Here we have a guy that likely had the most personally frustrating 2015 campaign of anyone in the organization. Through the first month and a half of the season, all Shoemaker managed to do was become the Zephyrs’ best hitter by way of a .308/.390/.504 line. However, despite injuries to Christian Yelich and lackluster play by in-house options Ichiro and Michael Morse, the left-handed hitting power bat was ignored. To make matters worse, a month before Giancarlo Stanton hit the disabled list with a broken bone in his hand, Shoemaker had taken a trip to the DL himself with a similar injury, forcing the Marlins to look past him in calling up a replacement. Adding insult to injury (literally), even after he came back and picked up right where he left off hitting .279 and OBPing .346 with 11 XBHs, Shoemaker didn’t even make September callups over the likes of Jordanny Valdespin, Tom Tellis and Reid Brignac.
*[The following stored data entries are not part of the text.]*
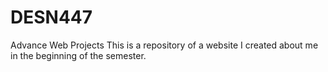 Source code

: # DESN447
Advance Web Projects
This is a repository of a website I created about me in the beginning of the semester.
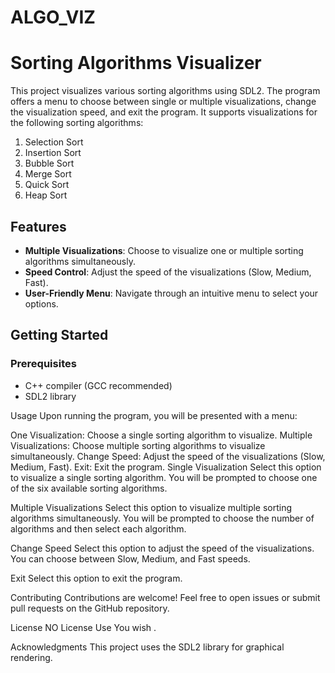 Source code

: # ALGO_VIZ

# Sorting Algorithms Visualizer

This project visualizes various sorting algorithms using SDL2. The program offers a menu to choose between single or multiple visualizations, change the visualization speed, and exit the program. It supports visualizations for the following sorting algorithms:

1. Selection Sort
2. Insertion Sort
3. Bubble Sort
4. Merge Sort
5. Quick Sort
6. Heap Sort

## Features

- **Multiple Visualizations**: Choose to visualize one or multiple sorting algorithms simultaneously.
- **Speed Control**: Adjust the speed of the visualizations (Slow, Medium, Fast).
- **User-Friendly Menu**: Navigate through an intuitive menu to select your options.

## Getting Started

### Prerequisites

- C++ compiler (GCC recommended)
- SDL2 library

Usage
Upon running the program, you will be presented with a menu:

One Visualization: Choose a single sorting algorithm to visualize.
Multiple Visualizations: Choose multiple sorting algorithms to visualize simultaneously.
Change Speed: Adjust the speed of the visualizations (Slow, Medium, Fast).
Exit: Exit the program.
Single Visualization
Select this option to visualize a single sorting algorithm. You will be prompted to choose one of the six available sorting algorithms.

Multiple Visualizations
Select this option to visualize multiple sorting algorithms simultaneously. You will be prompted to choose the number of algorithms and then select each algorithm.

Change Speed
Select this option to adjust the speed of the visualizations. You can choose between Slow, Medium, and Fast speeds.

Exit
Select this option to exit the program.

Contributing
Contributions are welcome! Feel free to open issues or submit pull requests on the GitHub repository.

License
NO License Use You wish .

Acknowledgments
This project uses the SDL2 library for graphical rendering.
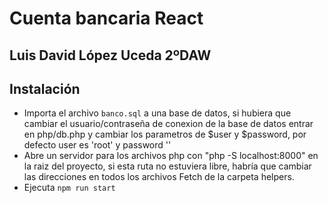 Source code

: # Cuenta bancaria React

## Luis David López Uceda 2ºDAW

## Instalación

 - Importa el archivo `banco.sql` a una base de datos, si hubiera que cambiar el usuario/contraseña de conexion de la base de datos entrar en php/db.php y cambiar los parametros de $user y $password, por defecto user es 'root' y password ''
 - Abre un servidor para los archivos php con "php -S localhost:8000" en la raiz del proyecto, si esta ruta no estuviera libre, habría que cambiar las direcciones en todos los archivos Fetch de la carpeta helpers.
 - Ejecuta `npm run start`



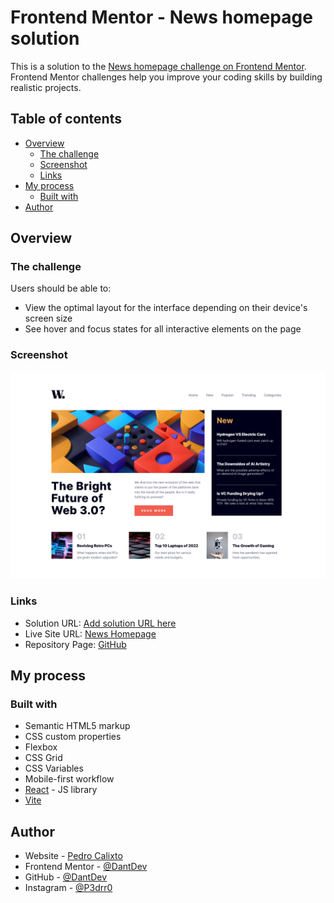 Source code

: # Frontend Mentor - News homepage solution

This is a solution to the [News homepage challenge on Frontend Mentor](https://www.frontendmentor.io/challenges/news-homepage-H6SWTa1MFl). Frontend Mentor challenges help you improve your coding skills by building realistic projects.

## Table of contents

- [Overview](#overview)
  - [The challenge](#the-challenge)
  - [Screenshot](#screenshot)
  - [Links](#links)
- [My process](#my-process)
  - [Built with](#built-with)
- [Author](#author)

## Overview

### The challenge

Users should be able to:

- View the optimal layout for the interface depending on their device's screen size
- See hover and focus states for all interactive elements on the page

### Screenshot

![](./Screenshot.png)

### Links

- Solution URL: [Add solution URL here](https://your-solution-url.com)
- Live Site URL: [News Homepage](https://remarkable-marzipan-76ed08.netlify.app/)
- Repository Page: [GitHub](https://github.com/DantDev/news-homepage)

## My process

### Built with

- Semantic HTML5 markup
- CSS custom properties
- Flexbox
- CSS Grid
- CSS Variables
- Mobile-first workflow
- [React](https://reactjs.org/) - JS library
- [Vite](https://vitejs.dev/)

## Author

- Website - [Pedro Calixto](https://wondrous-chaja-b0f2e7.netlify.app/)
- Frontend Mentor - [@DantDev](https://www.frontendmentor.io/profile/DantDev)
- GitHub - [@DantDev](https://github.com/DantDev)
- Instagram - [@P3drr0](https://www.instagram.com/p3drr0)

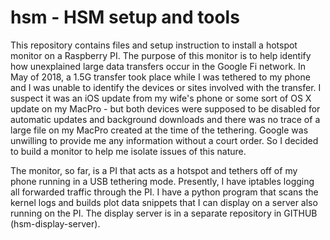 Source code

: # hsm - HSM setup and tools

This repository contains files and setup instruction to install a hotspot monitor on a Raspberry PI.  The purpose of this monitor is to help identify how unexplained large data transfers occur in the Google Fi network.  In May of 2018, a 1.5G transfer took place while I was tethered to my phone and I was unable to identify the devices or sites involved with the transfer.  I suspect it was an iOS update from my wife's phone or some sort of OS X update on my MacPro - but both devices were supposed to be disabled for automatic updates and background downloads and there was no trace of a large file on my MacPro created at the time of the tethering.  Google was unwilling to provide me any information without a court order.  So I decided to build a monitor to help me isolate issues of this nature.

The monitor, so far, is a PI that acts as a hotspot and tethers off of my phone running in a USB tethering mode.  Presently, I have iptables logging all forwarded traffic through the PI.  I have a python program that scans the kernel logs and builds plot data snippets that I can display on a server also running on the PI.  The display server is in a separate repository in GITHUB (hsm-display-server).



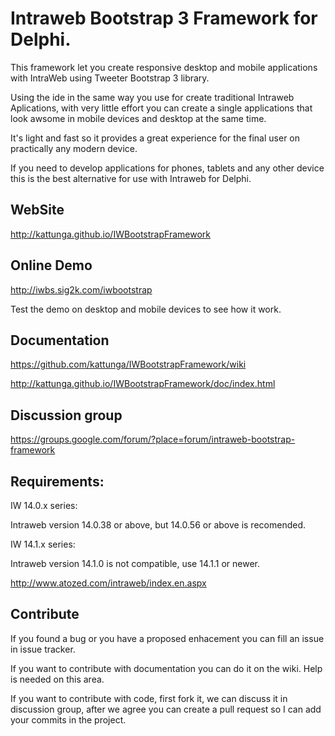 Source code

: # Intraweb Bootstrap 3 Framework for Delphi.

This framework let you create responsive desktop and mobile applications with IntraWeb using Tweeter Bootstrap 3 library.

Using the ide in the same way you use for create traditional Intraweb Aplications, with very little effort you can create a single applications that look awsome in mobile devices and desktop at the same time.

It's light and fast so it provides a great experience for the final user on practically any modern device.

If you need to develop applications for phones, tablets and any other device this is the best alternative for use  with Intraweb for Delphi. 

## WebSite

http://kattunga.github.io/IWBootstrapFramework

## Online Demo

http://iwbs.sig2k.com/iwbootstrap

Test the demo on desktop and mobile devices to see how it work.

## Documentation

https://github.com/kattunga/IWBootstrapFramework/wiki

http://kattunga.github.io/IWBootstrapFramework/doc/index.html

## Discussion group

https://groups.google.com/forum/?place=forum/intraweb-bootstrap-framework

## Requirements:

IW 14.0.x series:

Intraweb version 14.0.38 or above, but 14.0.56 or above is recomended.

IW 14.1.x series:

Intraweb version 14.1.0 is not compatible, use 14.1.1 or newer.

http://www.atozed.com/intraweb/index.en.aspx

## Contribute

If you found a bug or you have a proposed enhacement you can fill an issue in issue tracker.

If you want to contribute with documentation you can do it on the wiki. Help is needed on this area.

If you want to contribute with code, first fork it, we can discuss it in discussion group, after we agree you can create a pull request so I can add your commits in the project.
Still, Shoemaker, being the pro he is, finished the year strong ending up with a .284/.359/.417 slash line consisting of 24 XBHs and 50 RBIs as well as a 36/49 BB/K. Although it should have come already, Shoemaker’s major league debut isn’t far away. And when it comes, it will be one that will turn heads.
Maxwell came to the Marlins this offseason amid the speculation that the team was looking to replace Marcell Ozuna. With tensions between the team and Ozuna’s agent, Scott Boras seeming to have quited down, the 32-year-old is now in the mix for the fifth OF job. He has served in a similar capacity for much of his major league career, which spans seven seasons and 441 games over which he has hit .220/.303/.399. Most recently, he hit .209/.275/.341 in 100 games with the Giants last year. Like Gillespie, Maxwell’s career has screamed AAAA player thus far (he was a fourth round draft pick and has mashed the ball in the minors, proven by a .260/.352/.450 career MiLB line), but watching him in camp thus far, it’s been hard to tell. After showing up to camp in what looks to be great shape, Maxwell, who’s huge 6’5″ 225 pound frame screams and personifies baseball player, has already homered twice including a walk off, doubled, and knocked in four runs. While, like any power hitter, Maxwell is susceptible to the K, everything his bat touches is of the cover-tearing-off variety. His brand of pop off the bench as a late inning replacement and pinch hitter is something the Marlins missed dearly last season. As a team, they only hit .179/.258/.238 in PH situations. Add to the fact that Maxwell will be being coached by the all-time leader in pinch hits, Lenny Harris and you have a prime situation for him filling this role. Defensively, Maxwell has been equally impressive this year, twice robbing hits and once venturing in to the deepest corner of Roger Dean Stadium to rob a home run with a leap at the wall. He gets around the outfield with ease. In 79 games last year, he contributed three outfield assists and was a +5 in the DRS category. Although he has only managed to hover just above replacement level in his career thus far, Maxwell looks to have come to Marlins camp rejuvenated and driven, perhaps a sign that he knows he isn’t getting any younger. Should his early success continue, he will likely find himself pulling on a Marlins uniform on Opening Day.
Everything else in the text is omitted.